Radio Torino Popolare iniziò le trasmissioni il 4 ottobre 1983 e le cessò proprio quel 15 ottobre di vent’anni fa. “RTP può essere considerata come una start up del sindacato Cisl” – spiega Degiacomi nel libro –, poi diventata un’esperienza autonoma e autosufficiente fino al 2005, anno della sua chiusura, quando si è trasformata in una struttura di comunicazione e progettazione di educational ed eventi, Ecofficina, che continua la sua attività ancora oggi. Tra gli aspetti della cultura Cisl nella radio ricordo l’attenzione alle parole e alle storie collettive e individuali, i valori della democrazia e della partecipazione e l’apertura alle culture, al pluralismo, alla società, alle innovazioni e ai giovani. Forse, solo in Cisl poteva nascere una radio indipendente e autonoma, se pur con un legame privilegiato con il sindacato, per discutere in pubblico, per interrogarsi e capire meglio le trasformazioni”.
Negli anni’80 la Cisl torinese prese davvero una decisione controcorrente e lungimirante: comunicare all’esterno anche attraverso una radio, con lo sguardo rivolto in modo particolare ai giovani e al territorio. Convinti sostenitori del progetto, arrivato dopo la bruciante sconfitta alla Fiat, furono una serie di dirigenti e delegati sindacali, a partire dalla Fim di Franco Aloia. Ma il principale artefice fu l’allora segretario generale Cisl di Torino, Franco Gheddo, che assunse anche il ruolo di presidente della cooperativa, formata dai rappresentanti delle varie categorie aderenti. “Dopo un dibattito che coinvolse l’Unione territoriale e la Fim – ricorda Gianfranco Zabaldano, attuale vicepresidente dell’associazione culturale Vera Nocentini, e segretario Fim di allora – si decise che il direttore della radio sarebbe stato Carlo Degiacomi, anche lui componente della segreteria dei metalmeccanici torinesi e fautore della proposta della radio”.

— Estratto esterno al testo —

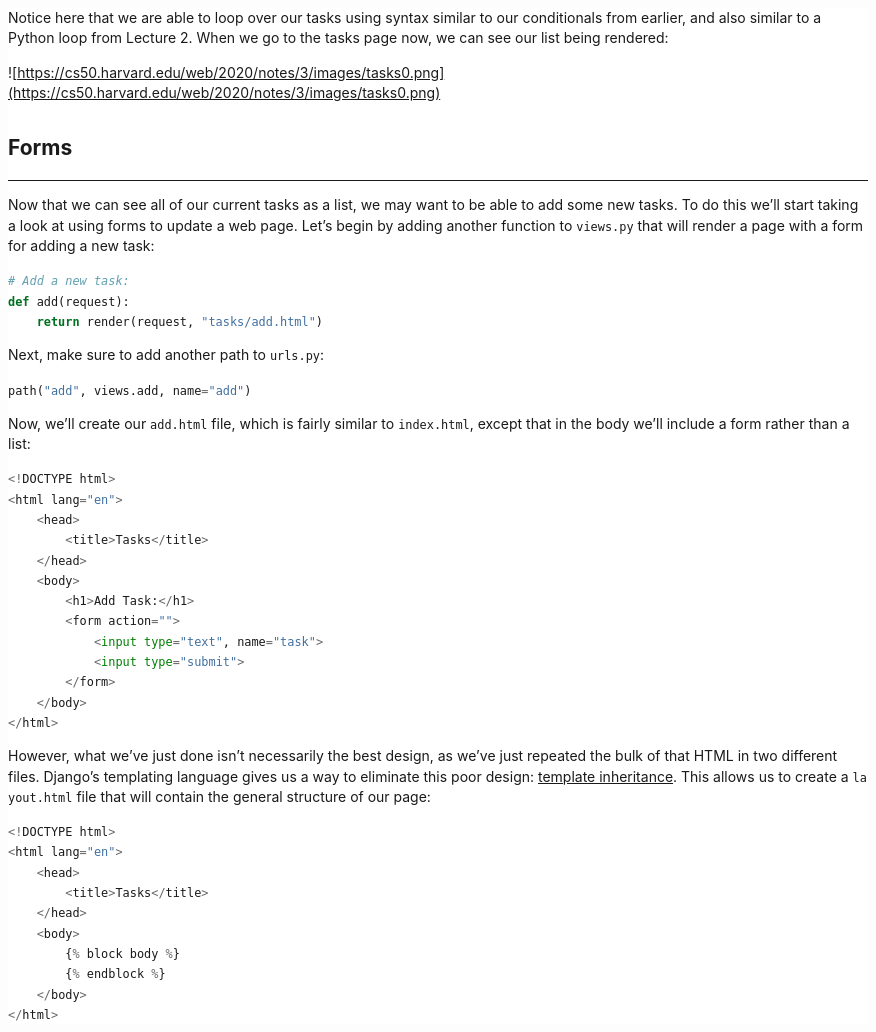 Notice here that we are able to loop over our tasks using syntax similar to our conditionals from earlier, and also similar to a Python loop from Lecture 2. When we go to the tasks page now, we can see our list being rendered:

![https://cs50.harvard.edu/web/2020/notes/3/images/tasks0.png](https://cs50.harvard.edu/web/2020/notes/3/images/tasks0.png)

## Forms

---

Now that we can see all of our current tasks as a list, we may want to be able to add some new tasks. To do this we’ll start taking a look at using forms to update a web page. Let’s begin by adding another function to `views.py` that will render a page with a form for adding a new task:

```python
# Add a new task:
def add(request):
    return render(request, "tasks/add.html")
```

Next, make sure to add another path to `urls.py`:

```python
path("add", views.add, name="add")
```

Now, we’ll create our `add.html` file, which is fairly similar to `index.html`, except that in the body we’ll include a form rather than a list:

```python
<!DOCTYPE html>
<html lang="en">
    <head>
        <title>Tasks</title>
    </head>
    <body>
        <h1>Add Task:</h1>
        <form action="">
            <input type="text", name="task">
            <input type="submit">
        </form>
    </body>
</html>
```

However, what we’ve just done isn’t necessarily the best design, as we’ve just repeated the bulk of that HTML in two different files. Django’s templating language gives us a way to eliminate this poor design: [template inheritance](https://tutorial.djangogirls.org/en/template_extending/). This allows us to create a `layout.html` file that will contain the general structure of our page:

```python
<!DOCTYPE html>
<html lang="en">
    <head>
        <title>Tasks</title>
    </head>
    <body>
        {% block body %}
        {% endblock %}
    </body>
</html>
```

Quel legame fisico con il sindacato – la sede era al quarto piano del palazzo storico di Via Barbaroux 43, dove la Cisl è rimasta fino a marzo 2009 – racconta qualcosa di più profondo di una semplice affiliazione organizzativa. Su quelle scale che portavano dal quarto al quinto piano di quello stabile salivano tantissime persone. Passava l’idea che un’organizzazione sindacale potesse investire non in propaganda ma in ascolto vero, in creatività e in legami sociali. Era un esperimento coraggioso: un sindacato che sceglieva di investire in una radio come strumento per captare i cambiamenti, per creare comunità, per dialogare davvero con la città che si stava trasformando. E quegli anni, tra i primi anni Ottanta e i primi Duemila, furono anni di trasformazioni radicali per Torino: la crisi della Fiat, la deindustrializzazione, l’arrivo dei primi immigrati stranieri e la riconversione culturale della città.

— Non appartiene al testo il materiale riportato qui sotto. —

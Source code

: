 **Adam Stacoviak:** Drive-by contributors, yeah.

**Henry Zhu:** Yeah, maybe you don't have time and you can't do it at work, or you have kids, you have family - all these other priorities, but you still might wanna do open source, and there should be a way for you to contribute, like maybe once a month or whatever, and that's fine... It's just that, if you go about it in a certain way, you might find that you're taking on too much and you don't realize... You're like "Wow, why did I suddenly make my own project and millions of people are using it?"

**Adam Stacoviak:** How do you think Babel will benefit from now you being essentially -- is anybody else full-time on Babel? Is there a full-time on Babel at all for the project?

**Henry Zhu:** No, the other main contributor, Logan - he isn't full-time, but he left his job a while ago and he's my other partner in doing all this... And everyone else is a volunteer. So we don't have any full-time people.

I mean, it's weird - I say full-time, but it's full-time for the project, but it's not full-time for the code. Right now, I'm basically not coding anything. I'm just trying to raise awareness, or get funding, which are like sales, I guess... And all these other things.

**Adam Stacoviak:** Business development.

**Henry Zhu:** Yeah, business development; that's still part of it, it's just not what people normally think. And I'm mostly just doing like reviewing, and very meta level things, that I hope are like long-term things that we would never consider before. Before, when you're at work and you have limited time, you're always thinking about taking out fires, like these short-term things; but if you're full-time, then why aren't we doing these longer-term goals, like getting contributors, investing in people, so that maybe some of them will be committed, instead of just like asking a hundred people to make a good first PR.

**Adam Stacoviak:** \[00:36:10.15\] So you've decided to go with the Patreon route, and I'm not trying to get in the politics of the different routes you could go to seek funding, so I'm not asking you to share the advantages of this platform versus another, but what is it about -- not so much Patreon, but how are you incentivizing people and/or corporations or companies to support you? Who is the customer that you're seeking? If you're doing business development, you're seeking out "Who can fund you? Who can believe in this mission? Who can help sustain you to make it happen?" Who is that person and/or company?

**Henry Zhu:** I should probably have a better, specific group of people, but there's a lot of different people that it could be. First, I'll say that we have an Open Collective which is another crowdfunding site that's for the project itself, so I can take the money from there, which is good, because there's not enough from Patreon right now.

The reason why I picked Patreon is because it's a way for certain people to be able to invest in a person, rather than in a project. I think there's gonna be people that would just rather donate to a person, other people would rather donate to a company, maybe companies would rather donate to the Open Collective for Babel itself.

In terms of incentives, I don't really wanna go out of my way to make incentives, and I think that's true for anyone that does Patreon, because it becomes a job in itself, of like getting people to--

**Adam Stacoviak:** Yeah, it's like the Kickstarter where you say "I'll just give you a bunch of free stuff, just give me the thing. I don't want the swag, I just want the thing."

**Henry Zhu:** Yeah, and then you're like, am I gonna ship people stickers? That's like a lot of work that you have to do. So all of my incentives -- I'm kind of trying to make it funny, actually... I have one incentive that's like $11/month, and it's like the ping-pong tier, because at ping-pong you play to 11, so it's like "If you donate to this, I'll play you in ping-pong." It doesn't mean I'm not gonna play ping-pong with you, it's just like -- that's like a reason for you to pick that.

Dal punto di vista informativo, il momento più alto fu la realizzazione di ‘Radionotizie’: notiziari diffusi lungo tutta la giornata per emittenti diverse, grazie alla spinta di RTP e a una redazione che produceva contenuti per tutti, ma anche grazie alla disponibilità di una serie di emittenti a trasmetterli. Tra i programmi cult non si può non citare “Scrivere la radio” che vinse addirittura l’Oscar delle trasmissioni culturali radiofoniche consegnato da Pippo Baudo al teatro delle Vittorie, a Roma.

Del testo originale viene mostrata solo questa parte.